## HOW TO COMPLETE THIS TASK
Copy every line that contains the string "predpokladu" from the entries below.

*** Opening of ENTRIES SHOWN ***

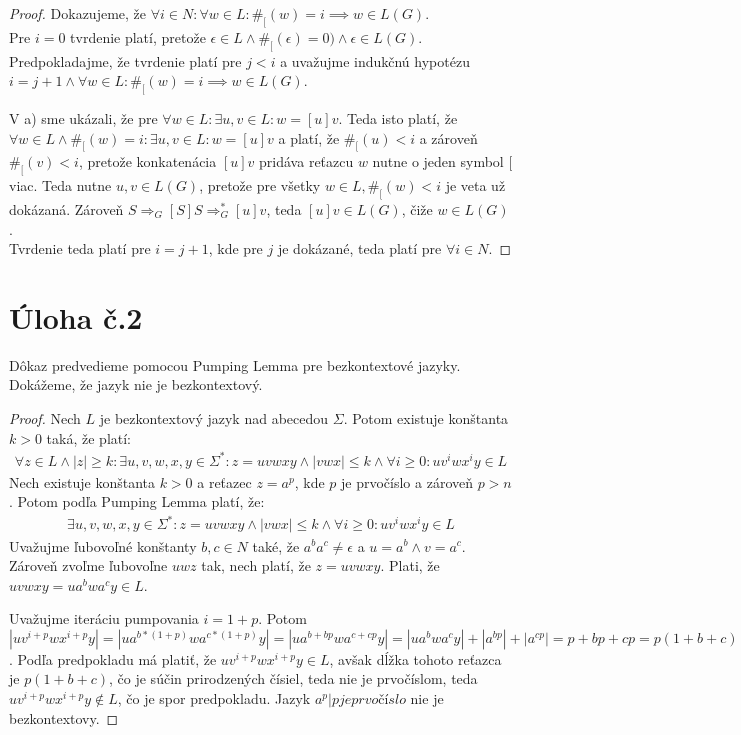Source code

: \documentclass[10pt]{article}
\begin{document}
\begin{proof}
    Dokazujeme, že $\forall i \in N: \forall w \in L: \#_[(w) = i \implies w \in L(G)$.\\
    Pre $i = 0$ tvrdenie platí, pretože $\epsilon \in L \land \#_[(\epsilon) = 0) \land \epsilon \in
    L(G).$ \\

    Predpokladajme, že tvrdenie platí pre $j <  i$ a uvažujme indukčnú hypotézu $i = j+1 \land
    \forall w \in L: \#_[(w) = i \implies w \in L(G)$.

    V a) sme ukázali, že pre $\forall w \in L: \exists u,v \in L: w = [u]v$. Teda isto platí, že
    $\forall w \in L \land \#_[(w) = i: \exists u,v \in L: w = [u]v$ a platí, že $\#_[(u) < i$ a zároveň
    $\#_[(v) < i$, pretože konkatenácia $[u]v$ pridáva reťazcu $w$ nutne o jeden symbol $[$ viac.
    Teda nutne $u,v \in L(G)$, pretože pre všetky $w\in L, \#_[(w) < i$ je veta už dokázaná. Zároveň $S \Rightarrow_G [S]S \Rightarrow_G^* [u]v$,
    teda $[u]v \in L(G)$, čiže $w \in L(G)$. \\

    Tvrdenie teda platí pre $i = j + 1$, kde pre $j$ je dokázané, teda platí pre $\forall i \in N$. 
\end{proof}


\section*{Úloha č.2}
Dôkaz predvedieme pomocou Pumping Lemma pre bezkontextové jazyky. Dokážeme, že jazyk nie je
bezkontextový.

\begin{proof}
Nech $L$ je bezkontextový jazyk nad abecedou $\Sigma$. Potom existuje konštanta $k > 0$ taká, že platí:
    \begin{align}
        \forall z \in L \land |z| \geq k: \exists u,v,w,x,y \in \Sigma^*: z = uvwxy \land |vwx| \leq
        k \land \forall i \geq 0: uv^iwx^iy \in L
    \end{align}
Nech existuje konštanta $k > 0$ a reťazec $z=a^p$, kde $p$ je prvočíslo a zároveň $p > n$. Potom
podľa Pumping Lemma platí, že:
    \begin{align}
        \exists u,v,w,x,y \in \Sigma^*: z = uvwxy \land |vwx| \leq
        k \land \forall i \geq 0: uv^iwx^iy \in L
    \end{align}
Uvažujme ľubovoľné konštanty $b, c \in N$ také, že $a^ba^c \neq \epsilon$ a $u = a^b \land v =
    a^c$. Zároveň zvoľme ľubovoľne $uwz$ tak, nech platí, že $z = uvwxy$.
    Plati, že $uvwxy = ua^bwa^cy \in L$.

Uvažujme iteráciu pumpovania $i = 1+p$. 
    Potom $|uv^{i+p}wx^{i+p}y| = |ua^{b*(1+p)}wa^{c*(1+p)}y| = |ua^{b+bp}wa^{c+cp}y| = |ua^bwa^cy| +
    |a^{bp}|+|a^{cp}| = p + bp + cp = p(1+b+c)$. 
    Podľa predpokladu má platiť, že $uv^{i+p}wx^{i+p}y \in L$, avšak dĺžka tohoto reťazca je
    $p(1+b+c)$, čo je súčin prirodzených čísiel, teda nie je prvočíslom, teda $uv^{i+p}wx^{i+p}y \notin L$, čo je spor
    predpokladu. 
    Jazyk ${a^p | p je prvočíslo}$ nie je bezkontextovy.
\end{proof}
\end{document}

*** Close of ENTRIES SHOWN ***

## SOLVED PROBLEM
    Podľa predpokladu má platiť, že $uv^{i+p}wx^{i+p}y \in L$, avšak dĺžka tohoto reťazca je
    predpokladu. 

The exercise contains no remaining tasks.